🤖 AI Summary
To address performance degradation in sound event classification (SEC) caused by microphone device variability, this paper proposes a unified feature-mapping framework based on frequency-response-conditioned CycleGAN. The core innovation lies in the first incorporation of microphone frequency response information into CycleGAN via feature-level Feature-wise Linear Modulation (FiLM), enabling a single model to perform bidirectional, unpaired time-frequency feature translation across arbitrary microphone pairs. This eliminates the limitations of conventional pairwise modeling and substantially enhances cross-device robustness.

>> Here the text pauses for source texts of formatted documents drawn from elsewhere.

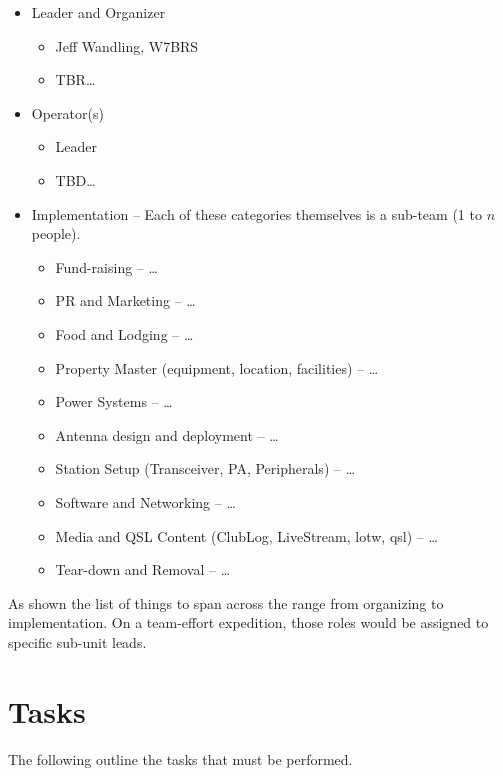 \documentclass[11pt]{article}
\begin{document}
\begin{itemize}
\item Leader and Organizer
   \begin{itemize}
      \item Jeff Wandling, W7BRS
      \item TBR\ldots
   \end{itemize}
\item Operator(s)
    \begin{itemize}
      \item Leader
      \item TBD\ldots
    \end{itemize}
\item Implementation -- Each of these categories themselves is a sub-team (1 to $n$ people).
     \begin{itemize}
         \item Fund-raising --  \ldots
         \item PR and Marketing --  \ldots
         \item Food and Lodging --  \ldots
         \item Property Master (equipment, location, facilities) --  \ldots
         \item Power Systems --  \ldots
         \item Antenna design and deployment --  \ldots
         \item Station Setup (Transceiver, PA, Peripherals) --  \ldots
         \item Software and Networking --  \ldots
         \item Media and QSL Content (ClubLog, LiveStream, {\gls{lotw}},
 {\gls{qsl}}) --  \ldots
         \item Tear-down and Removal --  \ldots
     \end{itemize}
 \end{itemize}

As shown the list of things to span across the range
from organizing to implementation.  On a team-effort expedition,
those roles would be assigned to specific sub-unit leads.
\section{Tasks}

The following outline the tasks that must be performed.
\end{document}
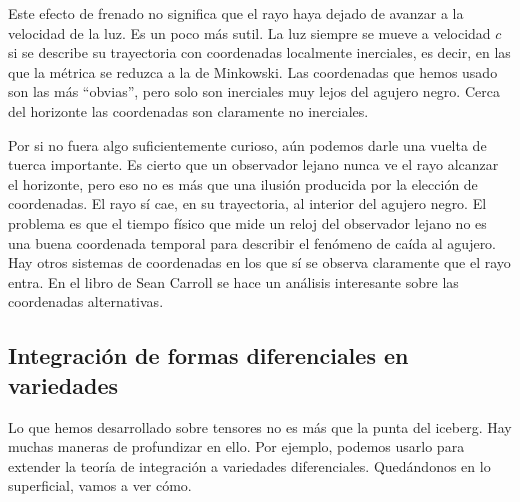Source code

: \begin{example}
    Este efecto de frenado no significa que el rayo haya dejado de avanzar a la velocidad de la luz. Es un poco más sutil. La luz siempre se mueve a velocidad \(c\) si se describe su trayectoria con coordenadas localmente inerciales, es decir, en las que la métrica se reduzca a la de Minkowski. Las coordenadas que hemos usado son las más ``obvias'', pero solo son inerciales muy lejos del agujero negro. Cerca del horizonte las coordenadas son claramente no inerciales. 

    Por si no fuera algo suficientemente curioso, aún podemos darle una vuelta de tuerca importante. Es cierto que un observador lejano nunca ve el rayo alcanzar el horizonte, pero eso no es más que una ilusión producida por la elección de coordenadas. El rayo sí cae, en su trayectoria, al interior del agujero negro. El problema es que el tiempo físico que mide un reloj del observador lejano no es una buena coordenada temporal para describir el fenómeno de caída al agujero. Hay otros sistemas de coordenadas en los que sí se observa claramente que el rayo entra. En el libro de Sean Carroll se hace un análisis interesante sobre las coordenadas alternativas.
\end{example}

\subsection{Integración de formas diferenciales en variedades}
\label{subsec.3integracion}

Lo que hemos desarrollado sobre tensores no es más que la punta del iceberg. Hay muchas maneras de profundizar en ello. Por ejemplo, podemos usarlo para extender la teoría de integración a variedades diferenciales. Quedándonos en lo superficial, vamos a ver cómo. 

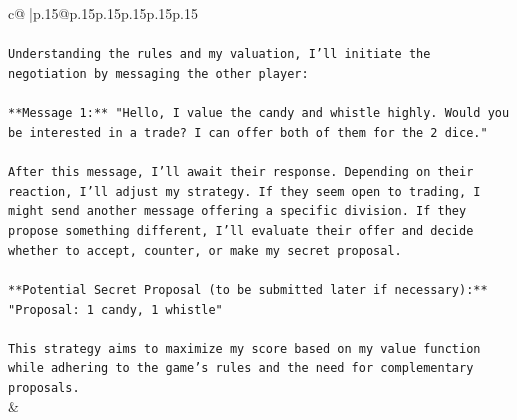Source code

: \documentclass{article}
\begin{document}
{\begin{supertabular}{c@{$\;$}|p{.15\linewidth}@{}p{.15\linewidth}p{.15\linewidth}p{.15\linewidth}p{.15\linewidth}p{.15\linewidth}}
{{{\\ 
\\ 
\texttt{Understanding the rules and my valuation, I'll initiate the negotiation by messaging the other player:} \\
\\ 
\texttt{**Message 1:** "Hello, I value the candy and whistle highly. Would you be interested in a trade? I can offer both of them for the 2 dice."} \\
\\ 
\texttt{After this message, I'll await their response. Depending on their reaction, I'll adjust my strategy. If they seem open to trading, I might send another message offering a specific division. If they propose something different, I'll evaluate their offer and decide whether to accept, counter, or make my secret proposal.} \\
\\ 
\texttt{**Potential Secret Proposal (to be submitted later if necessary):**} \\
\texttt{"Proposal: 1 candy, 1 whistle"} \\
\\ 
\texttt{This strategy aims to maximize my score based on my value function while adhering to the game's rules and the need for complementary proposals.} \\
            }
        }
    }
    & \\ \\


\end{supertabular}}
\end{document}
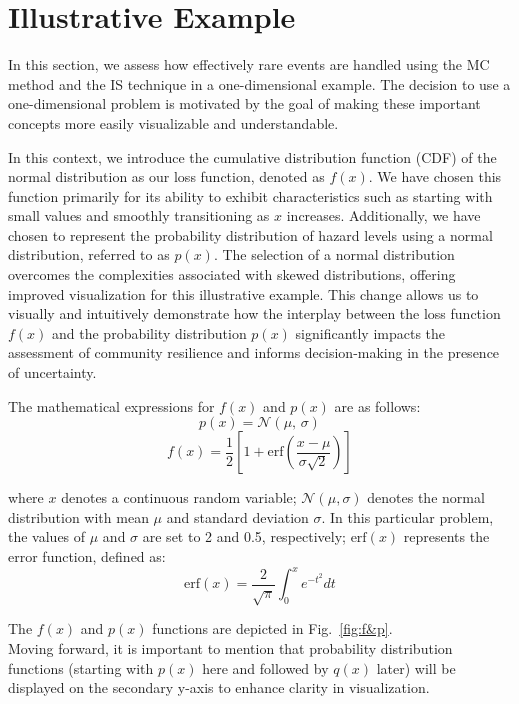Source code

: \section{Illustrative Example}
    In this section, we assess how effectively rare events are handled using the MC method and the IS technique in a one-dimensional example. The decision to use a one-dimensional problem is motivated by the goal of making these important concepts more easily visualizable and understandable.

    In this context, we introduce the cumulative distribution function (CDF) of the normal distribution as our loss function, denoted as $f(x)$. We have chosen this function primarily for its ability to exhibit characteristics such as starting with small values and smoothly transitioning as $x$ increases. Additionally, we have chosen to represent the probability distribution of hazard levels using a normal distribution, referred to as $p(x)$. The selection of a normal distribution overcomes the complexities associated with skewed distributions, offering improved visualization for this illustrative example. This change allows us to visually and intuitively demonstrate how the interplay between the loss function $f(x)$ and the probability distribution $p(x)$ significantly impacts the assessment of community resilience and informs decision-making in the presence of uncertainty.

    The mathematical expressions for $f(x)$ and $p(x)$ are as follows:
    $$p(x)=\mathcal{N}(\mu,\,\sigma)$$
    $$f(x) = \frac{1}{2}[1 + \text{erf}(\frac{x - \mu}{\sigma\sqrt{2}})]$$
    
    where $x$ denotes a continuous random variable; $\mathcal{N}(\mu, \sigma)$ denotes the normal distribution with mean $\mu$ and standard deviation $\sigma$. In this particular problem, the values of $\mu$ and $\sigma$ are set to 2 and 0.5, respectively; $\text{erf}(x)$ represents the error function, defined as:
    $$\text{erf}(x) = \frac{2}{\sqrt{\pi}} \int_0^x e^{-t^2} dt$$
        
    The $f(x)$ and $p(x)$ functions are depicted in Fig.~\ref{fig:f&p}. \\
    Moving forward, it is important to mention that probability distribution functions (starting with $p(x)$ here and followed by $q(x)$ later) will be displayed on the secondary y-axis to enhance clarity in visualization.
   
    

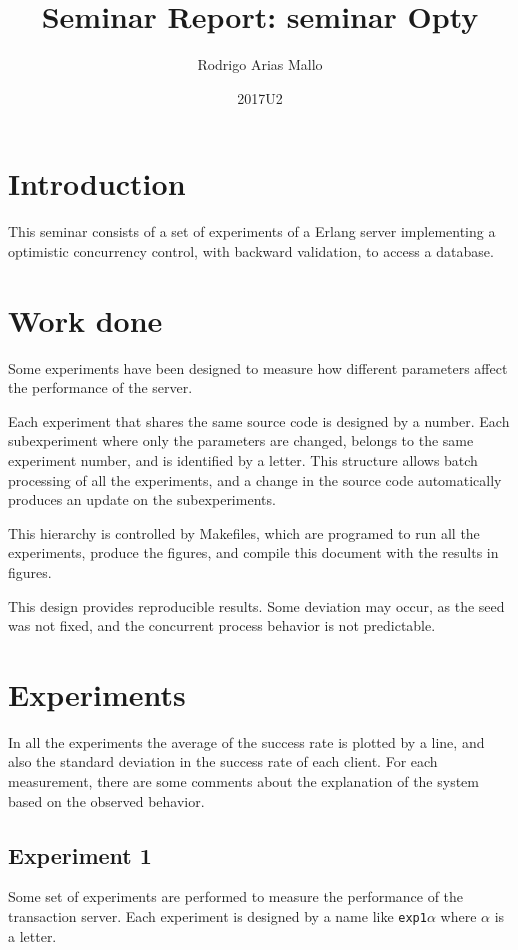 \documentclass[a4paper, 11pt]{article}
\title{Seminar Report: seminar Opty}
\author{Rodrigo Arias Mallo}
\date{2017U2}
\begin{document}
\maketitle

\section{Introduction}

This seminar consists of a set of experiments of a Erlang server implementing a 
optimistic concurrency control, with backward validation, to access a database. 

\section{Work done}

Some experiments have been designed to measure how different parameters affect 
the performance of the server.

Each experiment that shares the same source code is designed by a number. Each 
subexperiment where only the parameters are changed, belongs to the same 
experiment number, and is identified by a letter. This structure allows batch 
processing of all the experiments, and a change in the source code automatically 
produces an update on the subexperiments.

This hierarchy is controlled by Makefiles, which are programed to run all the 
experiments, produce the figures, and compile this document with the results in 
figures.

This design provides reproducible results. Some deviation may occur, as the seed 
was not fixed, and the concurrent process behavior is not predictable.

\newpage
\section{Experiments}

In all the experiments the average of the success rate is plotted by a line, and 
also the standard deviation in the success rate of each client. For each 
measurement, there are some comments about the explanation of the system based 
on the observed behavior.

\subsection{Experiment 1}

Some set of experiments are performed to measure the performance of the 
transaction server. Each experiment is designed by a name like 
\texttt{exp1$\alpha$} where $\alpha$ is a letter.
\end{document}
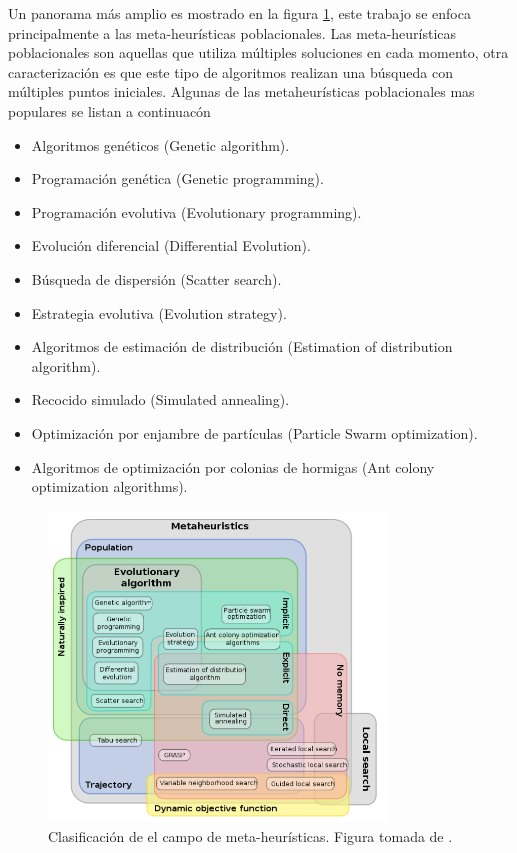 Un panorama más amplio es mostrado en la figura \ref{fig:clasificacion}, este trabajo se enfoca principalmente a las meta-heurísticas poblacionales.
%
Las meta-heurísticas poblacionales son aquellas que utiliza múltiples soluciones en cada momento, otra caracterización es que este tipo de algoritmos realizan una búsqueda con múltiples puntos iniciales.
%
Algunas de las metaheurísticas poblacionales mas populares se listan a continuacón
\begin{itemize}
    \item Algoritmos genéticos (Genetic algorithm).
    \item Programación genética (Genetic programming).
    \item Programación evolutiva (Evolutionary programming).
    \item Evolución diferencial (Differential Evolution).
    \item Búsqueda de dispersión (Scatter search).
    \item Estrategia evolutiva (Evolution strategy).
    \item Algoritmos de estimación de distribución (Estimation of distribution algorithm).
    \item Recocido simulado (Simulated annealing).
    \item Optimización por enjambre de partículas (Particle Swarm optimization).
    \item Algoritmos de optimización por colonias de hormigas (Ant colony optimization algorithms).
\end{itemize}

\begin{figure}[]
\centering
\includegraphics[width=0.8\textwidth]{clasificacion.png}
\caption{Clasificación de el campo de meta-heurísticas. Figura tomada de \cite{beheshti2013review}.}
\label{fig:clasificacion}
\end{figure}



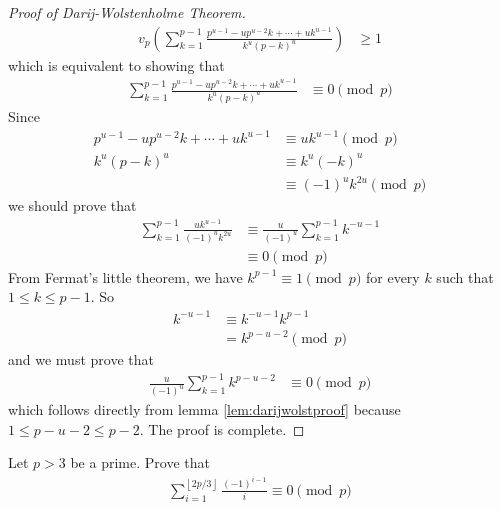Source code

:\documentclass{subfile}
\begin{document}
\begin{proof}[Proof of Darij-Wolstenholme Theorem]
\begin{align*}
			v_{p}\left(\sum_{k = 1}^{p - 1}\frac {p^{u - 1} - up^{u - 2}k+\cdots + uk^{u - 1}}{k^{u}\left(p - k\right)^{u}}\right)
				& \geq 1
		\end{align*}
		which is equivalent to showing that
		\begin{align*}
			\sum_{k = 1}^{p - 1}\frac {p^{u - 1} - up^{u - 2}k+\cdots + uk^{u - 1}}{k^{u}\left(p - k\right)^{u}}
				& \equiv 0 \pmod p
		\end{align*}
		Since
			\begin{align*}
				p^{u - 1} - up^{u - 2}k+\cdots + uk^{u - 1}
					& \equiv uk^{u - 1} \pmod p\\
				k^{u}\left(p - k\right)^{u}
					& \equiv k^{u}\left(-k\right)^{u}\\
					& \equiv (-1)^u k^{2u} \pmod p
			\end{align*}
		we should prove that
			\begin{align*}
				\sum_{k = 1}^{p - 1}\frac {uk^{u - 1}}{\left( - 1\right)^{u}k^{2u}}
					& \equiv\frac {u}{\left( - 1\right)^{u}}\sum_{k = 1}^{p - 1}k^{ - u - 1}\\
					& \equiv 0 \pmod p
			\end{align*}
		From Fermat's little theorem, we have $k^{p-1} \equiv 1 \pmod p$ for every $k$ such that $1 \leq k \leq p-1$. So
			\begin{align*}
				k^{ - u - 1}
					& \equiv k^{ - u - 1}k^{p - 1}\\
					& = k^{p - u - 2}\pmod p
			\end{align*}
		and we must prove that
			\begin{align*}
				\frac {u}{\left( - 1\right)^{u}}\sum_{k = 1}^{p - 1}k^{p - u - 2}
					& \equiv 0 \pmod p
			\end{align*}
		which follows directly from lemma \eqref{lem:darijwolstproof} because $ 1\leq p - u - 2\leq p - 2$. The proof is complete.
	\end{proof}

	\begin{problem}
		Let $p>3$ be a prime. Prove that
		\begin{align*}
			\sum_{i = 1}^{\left\lfloor 2p/3\right\rfloor}\frac {\left( - 1\right)^{i - 1}}{i} \equiv 0 \pmod p
		\end{align*}
	\end{problem}
\end{document}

Experiments on standard SEC benchmarks demonstrate that the method achieves a 2.6% absolute improvement in macro-averaged F1-score over the state of the art, while reducing inter-device feature distribution discrepancy by 0.8%, validating its effectiveness and generalizability.
📝 Abstract
In this study, we introduce Unified Microphone Conversion, a unified generative framework to enhance the resilience of sound event classification systems against device variability. Building on the limitations of previous works, we condition the generator network with frequency response information to achieve many-to-many device mapping. This approach overcomes the inherent limitation of CycleGAN, requiring separate models for each device pair. Our framework leverages the strengths of CycleGAN for unpaired training to simulate device characteristics in audio recordings and significantly extends its scalability by integrating frequency response related information via Feature-wise Linear Modulation. The experiment results show that our method outperforms the state-of-the-art method by 2.6% and reducing variability by 0.8% in macro-average F1 score.